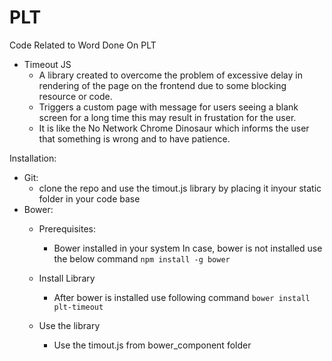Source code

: # PLT
Code Related to Word Done On PLT

- Timeout JS
  - A library created to overcome the problem of excessive delay in rendering of the page on the frontend due to some blocking resource or code.
  - Triggers a custom page with message for users seeing a blank screen for a long time this may result in frustation for the user.
  - It is like the No Network Chrome Dinosaur which informs the user that something is wrong and to have patience.

Installation:
  - Git:
    - clone the repo and use the timout.js library by placing it inyour static folder in your code base
  - Bower:
    - Prerequisites:
      - Bower installed in your system
      In case, bower is not installed use the below command
      <code>npm install -g bower</code>
      
    - Install Library
      - After bower is installed use following command 
      <code>bower install plt-timeout</code>
      
    - Use the library
      - Use the timout.js from bower_component folder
┄┄┄┄┄┄┄┄┄┄
## Task prompt
All of the entries above should be copied exactly, with the images left out.

## Answer section
Source code

: # PLT
Code Related to Word Done On PLT

- Timeout JS
  - A library created to overcome the problem of excessive delay in rendering of the page on the frontend due to some blocking resource or code.
  - Triggers a custom page with message for users seeing a blank screen for a long time this may result in frustation for the user.
  - It is like the No Network Chrome Dinosaur which informs the user that something is wrong and to have patience.

Installation:
  - Git:
    - clone the repo and use the timout.js library by placing it inyour static folder in your code base
  - Bower:
    - Prerequisites:
      - Bower installed in your system
      In case, bower is not installed use the below command
      <code>npm install -g bower</code>
      
    - Install Library
      - After bower is installed use following command 
      <code>bower install plt-timeout</code>
      
    - Use the library
      - Use the timout.js from bower_component folder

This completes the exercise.